Usually, their political pledges would barely be news, but not this time. Murphy and Schwartz are under a hot spotlight because they are super delegates, part of the party establishment. They are among almost 800 elected officials, party bigwigs and activists get to vote at the convention.

Super delegates were created to essentially blunt a campaign of a party outsider.

After outsiders George McGovern and Jimmy Carter won the Democratic party nominations in 1972 and 1976, many party officials felt the need to have a greater role in the process.

This year those votes are critical, since neither Barack Obama nor Hillary Clinton will likely get enough votes from pledged delegates (delegates allotted by the primaries and caucuses) to clinch the nomination.

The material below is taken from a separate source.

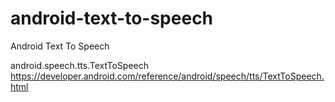 # android-text-to-speech
Android Text To Speech

android.speech.tts.TextToSpeech
https://developer.android.com/reference/android/speech/tts/TextToSpeech.html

Obama leads Clinton in popular votes and pledged delegates that have been awarded proportionally through the results of nominating contests. He says super delegates should abide by the outcome of contests in their states.

"It would be problematic for the political insiders to overturn the judgment of the voters," Obama said last month.

Clinton, who as a former first lady has strong ties to party leaders across the nation, leads among super delegates.

She argues super delegates should make up their own minds, and not necessarily go with the popular vote.

"Super delegates are by design supposed to exercise independent judgment," Clinton told reporters last month.

Indeed, some super delegates are going against the popular vote of their states: Delaware went for Obama, but Gov. Ruth Ann Miner is still for Clinton. Massachusetts's democrats chose Clinton, but both Senators John Kerry and Ted Kennedy say they will still vote for Obama.

What happens when Pennsylvania votes on April 22? Schwartz and Murphy both face re-election in the fall. Murphy says even if his district goes for Clinton, he will still vote for Obama at the convention. Asked if her district goes for Obama, Schwartz was less committal.

Experts predict the Super Delegates will go to the August convention and follow the popular vote despite their personal preferences, but the nightmare scenario could happen -- the Super Delegates deciding the nominee against the wishes of the popular vote.

Many party insiders pray either Clinton or Obama wrap up this campaign with commanding victories, perhaps in Ohio and Texas or, at the very latest, in Pennsylvania, and the loser gracefully withdraws.